Quantitative diffusion-tensor tractography of long association tracts in patients with traumatic brain injury without associated findings at routine MR imaging.Radiology. 2013 Apr; 267(1):231-9.R
To evaluate whether quantitative diffusion-tensor tractography can show abnormalities in long association tracts of subjects with symptoms after traumatic brain injury without any visible signs of intracranial or intraparenchymal abnormalities of obvious traumatic origin at routine magnetic resonance (MR) imaging and to determine the number and type of these abnormalities.
MATERIALS AND METHODS
The study was approved by the local ethics committee, and informed consent was obtained from all subjects. Diffusion-tensor tractography was performed at 3.0 T in 106 consecutive clinical patients with traumatic brain injury without abnormalities at conventional MR imaging (age, 16-56 years) and 62 age- and sex-matched control subjects. Volume, mean apparent diffusion coefficient (ADC), and mean fractional anisotropy (FA) were measured in the following tracts: uncinate fasciculus, superior cingulum, temporal cingulum, superior longitudinal fasciculus, arcuate fasciculus, inferior fronto-occipital fasciculus, and inferior longitudinal fasciculus. Statistical analyses were based on repeated-measures analysis of covariance.

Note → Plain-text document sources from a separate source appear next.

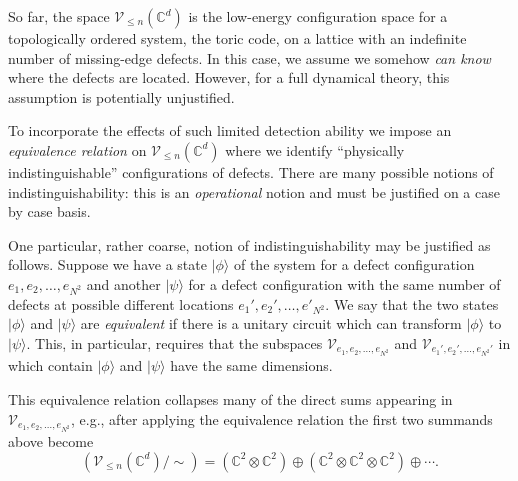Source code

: So far, the space $\mathcal{V}_{\le n}(\mathbb{C}^d)$ is the low-energy configuration space for a topologically ordered system, the toric code, on a lattice with an indefinite number of missing-edge defects. In this case, we assume we somehow \emph{can know} where the defects are located. However, for a full dynamical theory, this assumption is potentially unjustified.

To incorporate the effects of such limited detection ability we impose an \emph{equivalence relation} on $\mathcal{V}_{\le n}(\mathbb{C}^d)$ where we identify ``physically indistinguishable'' configurations of defects. There are many possible notions of indistinguishability: this is an \emph{operational} notion and must be justified on a case by case basis. 

One particular, rather coarse, notion of indistinguishability may be justified as follows. Suppose we have a state $|\phi\rangle$ of the system for a defect configuration $e_1,e_2, \ldots, e_{N^2}$ and another $|\psi\rangle$ for a defect configuration with the same number of defects at possible different locations $e_1',e_2',\ldots, e'_{N^2}$. We say that the two states $|\phi\rangle$ and $|\psi\rangle$ are \emph{equivalent} if there is a unitary circuit which can transform $|\phi\rangle$ to $|\psi\rangle$. This, in particular, requires that the subspaces $\mathcal{V}_{e_1,e_2,\ldots,e_{N^2}}$ and $\mathcal{V}_{e_1',e_2',\ldots,e_{N^2}'}$ in which contain $|\phi\rangle$ and $|\psi\rangle$ have the same dimensions.

This equivalence relation collapses many of the direct sums appearing in $\mathcal{V}_{e_1,e_2,\ldots,e_{N^2}}$, e.g., after applying the equivalence relation the first two summands above become
\begin{equation}
	\left(\mathcal{V}_{\le n}(\mathbb{C}^d)/\sim\right) = (\mathbb{C}^2\otimes \mathbb{C}^2)\oplus (\mathbb{C}^2\otimes \mathbb{C}^2\otimes \mathbb{C}^2)\oplus \cdots.
\end{equation}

In control subjects, tract volumes showed large variability whereas FA and ADC showed small variability. In several tracts, mean FA values correlated negatively with the respective volumes. In patients with brain injury, FA values were reduced in both uncinate fasciculi, both inferior fronto-occipital fasciculi, and in the right inferior longitudinal fasciculus compared with control subjects (P < .05). Diffusivity was increased in half of the tracts (P < .05). The tract volumes were not significantly reduced.
Quantitative diffusion-tensor tractography is able to show posttraumatic FA and ADC abnormalities in patients with normal findings at conventional MR imaging in several association tracts, most commonly the uncinate fasciculus.